■ TASK GOAL
Please copy every line of the records below that holds the word "Edit".
**** PROVIDED RECORDS
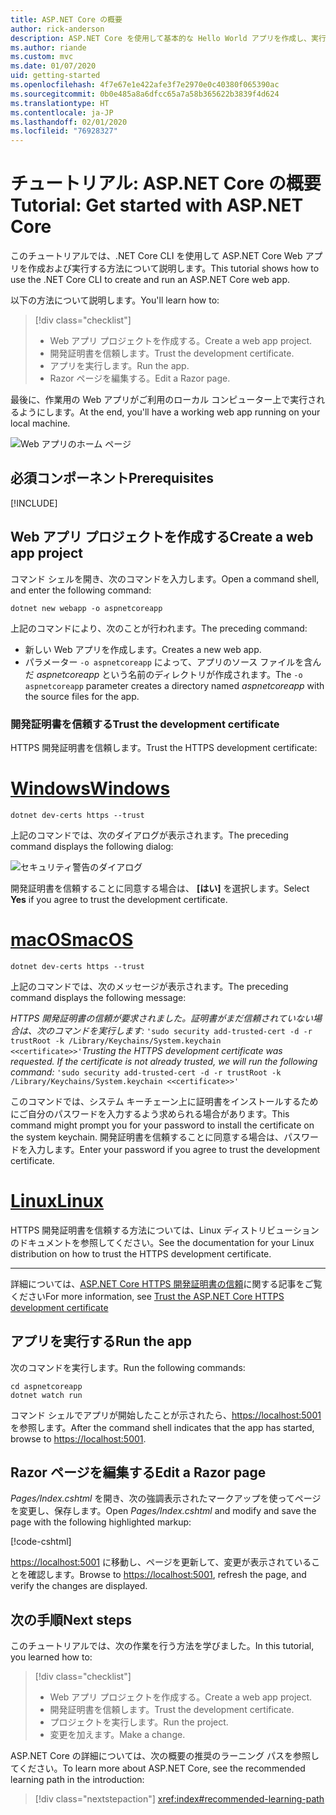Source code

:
 ```yaml
---
title: ASP.NET Core の概要
author: rick-anderson
description: ASP.NET Core を使用して基本的な Hello World アプリを作成し、実行する簡単なチュートリアルです。
ms.author: riande
ms.custom: mvc
ms.date: 01/07/2020
uid: getting-started
ms.openlocfilehash: 4f7e67e1e422afe3f7e2970e0c40380f065390ac
ms.sourcegitcommit: 0b0e485a8a6dfcc65a7a58b365622b3839f4d624
ms.translationtype: HT
ms.contentlocale: ja-JP
ms.lasthandoff: 02/01/2020
ms.locfileid: "76928327"
---
```

# <a name="tutorial-get-started-with-aspnet-core"></a><span data-ttu-id="23e0f-103">チュートリアル: ASP.NET Core の概要</span><span class="sxs-lookup"><span data-stu-id="23e0f-103">Tutorial: Get started with ASP.NET Core</span></span>

<span data-ttu-id="23e0f-104">このチュートリアルでは、.NET Core CLI を使用して ASP.NET Core Web アプリを作成および実行する方法について説明します。</span><span class="sxs-lookup"><span data-stu-id="23e0f-104">This tutorial shows how to use the .NET Core CLI to create and run an ASP.NET Core web app.</span></span>

<span data-ttu-id="23e0f-105">以下の方法について説明します。</span><span class="sxs-lookup"><span data-stu-id="23e0f-105">You'll learn how to:</span></span>

> [!div class="checklist"]
> * <span data-ttu-id="23e0f-106">Web アプリ プロジェクトを作成する。</span><span class="sxs-lookup"><span data-stu-id="23e0f-106">Create a web app project.</span></span>
> * <span data-ttu-id="23e0f-107">開発証明書を信頼します。</span><span class="sxs-lookup"><span data-stu-id="23e0f-107">Trust the development certificate.</span></span>
> * <span data-ttu-id="23e0f-108">アプリを実行します。</span><span class="sxs-lookup"><span data-stu-id="23e0f-108">Run the app.</span></span>
> * <span data-ttu-id="23e0f-109">Razor ページを編集する。</span><span class="sxs-lookup"><span data-stu-id="23e0f-109">Edit a Razor page.</span></span>

<span data-ttu-id="23e0f-110">最後に、作業用の Web アプリがご利用のローカル コンピューター上で実行されるようにします。</span><span class="sxs-lookup"><span data-stu-id="23e0f-110">At the end, you'll have a working web app running on your local machine.</span></span>

![Web アプリのホーム ページ](_static/home-page.png)

## <a name="prerequisites"></a><span data-ttu-id="23e0f-112">必須コンポーネント</span><span class="sxs-lookup"><span data-stu-id="23e0f-112">Prerequisites</span></span>

[!INCLUDE[](~/includes/3.1-SDK.md)]

## <a name="create-a-web-app-project"></a><span data-ttu-id="23e0f-113">Web アプリ プロジェクトを作成する</span><span class="sxs-lookup"><span data-stu-id="23e0f-113">Create a web app project</span></span>

<span data-ttu-id="23e0f-114">コマンド シェルを開き、次のコマンドを入力します。</span><span class="sxs-lookup"><span data-stu-id="23e0f-114">Open a command shell, and enter the following command:</span></span>

```dotnetcli
dotnet new webapp -o aspnetcoreapp
```

<span data-ttu-id="23e0f-115">上記のコマンドにより、次のことが行われます。</span><span class="sxs-lookup"><span data-stu-id="23e0f-115">The preceding command:</span></span>

* <span data-ttu-id="23e0f-116">新しい Web アプリを作成します。</span><span class="sxs-lookup"><span data-stu-id="23e0f-116">Creates a new web app.</span></span>  
* <span data-ttu-id="23e0f-117">パラメーター `-o aspnetcoreapp` によって、アプリのソース ファイルを含んだ *aspnetcoreapp* という名前のディレクトリが作成されます。</span><span class="sxs-lookup"><span data-stu-id="23e0f-117">The `-o aspnetcoreapp` parameter creates a directory named *aspnetcoreapp* with the source files for the app.</span></span>

### <a name="trust-the-development-certificate"></a><span data-ttu-id="23e0f-118">開発証明書を信頼する</span><span class="sxs-lookup"><span data-stu-id="23e0f-118">Trust the development certificate</span></span>

<span data-ttu-id="23e0f-119">HTTPS 開発証明書を信頼します。</span><span class="sxs-lookup"><span data-stu-id="23e0f-119">Trust the HTTPS development certificate:</span></span>

# <a name="windowstabwindows"></a>[<span data-ttu-id="23e0f-120">Windows</span><span class="sxs-lookup"><span data-stu-id="23e0f-120">Windows</span></span>](#tab/windows)

```dotnetcli
dotnet dev-certs https --trust
```

<span data-ttu-id="23e0f-121">上記のコマンドでは、次のダイアログが表示されます。</span><span class="sxs-lookup"><span data-stu-id="23e0f-121">The preceding command displays the following dialog:</span></span>

![セキュリティ警告のダイアログ](~/getting-started/_static/cert.png)

<span data-ttu-id="23e0f-123">開発証明書を信頼することに同意する場合は、 **[はい]** を選択します。</span><span class="sxs-lookup"><span data-stu-id="23e0f-123">Select **Yes** if you agree to trust the development certificate.</span></span>

# <a name="macostabmacos"></a>[<span data-ttu-id="23e0f-124">macOS</span><span class="sxs-lookup"><span data-stu-id="23e0f-124">macOS</span></span>](#tab/macos)

```dotnetcli
dotnet dev-certs https --trust
```

<span data-ttu-id="23e0f-125">上記のコマンドでは、次のメッセージが表示されます。</span><span class="sxs-lookup"><span data-stu-id="23e0f-125">The preceding command displays the following message:</span></span>

<span data-ttu-id="23e0f-126">*HTTPS 開発証明書の信頼が要求されました。証明書がまだ信頼されていない場合は、次のコマンドを実行します:*  `'sudo security add-trusted-cert -d -r trustRoot -k /Library/Keychains/System.keychain <<certificate>>'`</span><span class="sxs-lookup"><span data-stu-id="23e0f-126">*Trusting the HTTPS development certificate was requested. If the certificate is not already trusted, we will run the following command:* `'sudo security add-trusted-cert -d -r trustRoot -k /Library/Keychains/System.keychain <<certificate>>'`</span></span>

<span data-ttu-id="23e0f-127">このコマンドでは、システム キーチェーン上に証明書をインストールするためにご自分のパスワードを入力するよう求められる場合があります。</span><span class="sxs-lookup"><span data-stu-id="23e0f-127">This command might prompt you for your password to install the certificate on the system keychain.</span></span> <span data-ttu-id="23e0f-128">開発証明書を信頼することに同意する場合は、パスワードを入力します。</span><span class="sxs-lookup"><span data-stu-id="23e0f-128">Enter your password if you agree to trust the development certificate.</span></span>

# <a name="linuxtablinux"></a>[<span data-ttu-id="23e0f-129">Linux</span><span class="sxs-lookup"><span data-stu-id="23e0f-129">Linux</span></span>](#tab/linux)

<span data-ttu-id="23e0f-130">HTTPS 開発証明書を信頼する方法については、Linux ディストリビューションのドキュメントを参照してください。</span><span class="sxs-lookup"><span data-stu-id="23e0f-130">See the documentation for your Linux distribution on how to trust the HTTPS development certificate.</span></span>

---

<span data-ttu-id="23e0f-131">詳細については、[ASP.NET Core HTTPS 開発証明書の信頼](xref:security/enforcing-ssl#trust-the-aspnet-core-https-development-certificate-on-windows-and-macos)に関する記事をご覧ください</span><span class="sxs-lookup"><span data-stu-id="23e0f-131">For more information, see [Trust the ASP.NET Core HTTPS development certificate](xref:security/enforcing-ssl#trust-the-aspnet-core-https-development-certificate-on-windows-and-macos)</span></span>

## <a name="run-the-app"></a><span data-ttu-id="23e0f-132">アプリを実行する</span><span class="sxs-lookup"><span data-stu-id="23e0f-132">Run the app</span></span>

<span data-ttu-id="23e0f-133">次のコマンドを実行します。</span><span class="sxs-lookup"><span data-stu-id="23e0f-133">Run the following commands:</span></span>

```dotnetcli
cd aspnetcoreapp
dotnet watch run
```

<span data-ttu-id="23e0f-134">コマンド シェルでアプリが開始したことが示されたら、[https://localhost:5001](https://localhost:5001) を参照します。</span><span class="sxs-lookup"><span data-stu-id="23e0f-134">After the command shell indicates that the app has started, browse to [https://localhost:5001](https://localhost:5001).</span></span>

## <a name="edit-a-razor-page"></a><span data-ttu-id="23e0f-135">Razor ページを編集する</span><span class="sxs-lookup"><span data-stu-id="23e0f-135">Edit a Razor page</span></span>

<span data-ttu-id="23e0f-136">*Pages/Index.cshtml* を開き、次の強調表示されたマークアップを使ってページを変更し、保存します。</span><span class="sxs-lookup"><span data-stu-id="23e0f-136">Open *Pages/Index.cshtml* and modify and save the page with the following highlighted markup:</span></span>

[!code-cshtml[](sample/index.cshtml?highlight=9)]

<span data-ttu-id="23e0f-137">[https://localhost:5001](https://localhost:5001) に移動し、ページを更新して、変更が表示されていることを確認します。</span><span class="sxs-lookup"><span data-stu-id="23e0f-137">Browse to [https://localhost:5001](https://localhost:5001), refresh the page, and verify the changes are displayed.</span></span>

## <a name="next-steps"></a><span data-ttu-id="23e0f-138">次の手順</span><span class="sxs-lookup"><span data-stu-id="23e0f-138">Next steps</span></span>

<span data-ttu-id="23e0f-139">このチュートリアルでは、次の作業を行う方法を学びました。</span><span class="sxs-lookup"><span data-stu-id="23e0f-139">In this tutorial, you learned how to:</span></span>

> [!div class="checklist"]
> * <span data-ttu-id="23e0f-140">Web アプリ プロジェクトを作成する。</span><span class="sxs-lookup"><span data-stu-id="23e0f-140">Create a web app project.</span></span>
> * <span data-ttu-id="23e0f-141">開発証明書を信頼します。</span><span class="sxs-lookup"><span data-stu-id="23e0f-141">Trust the development certificate.</span></span>
> * <span data-ttu-id="23e0f-142">プロジェクトを実行します。</span><span class="sxs-lookup"><span data-stu-id="23e0f-142">Run the project.</span></span>
> * <span data-ttu-id="23e0f-143">変更を加えます。</span><span class="sxs-lookup"><span data-stu-id="23e0f-143">Make a change.</span></span>

<span data-ttu-id="23e0f-144">ASP.NET Core の詳細については、次の概要の推奨のラーニング パスを参照してください。</span><span class="sxs-lookup"><span data-stu-id="23e0f-144">To learn more about ASP.NET Core, see the recommended learning path in the introduction:</span></span>

> [!div class="nextstepaction"]
> <xref:index#recommended-learning-path>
********
■ TASK SOLUTION
> * <span data-ttu-id="23e0f-109">Razor ページを編集する。</span><span class="sxs-lookup"><span data-stu-id="23e0f-109">Edit a Razor page.</span></span>
## <a name="edit-a-razor-page"></a><span data-ttu-id="23e0f-135">Razor ページを編集する</span><span class="sxs-lookup"><span data-stu-id="23e0f-135">Edit a Razor page</span></span>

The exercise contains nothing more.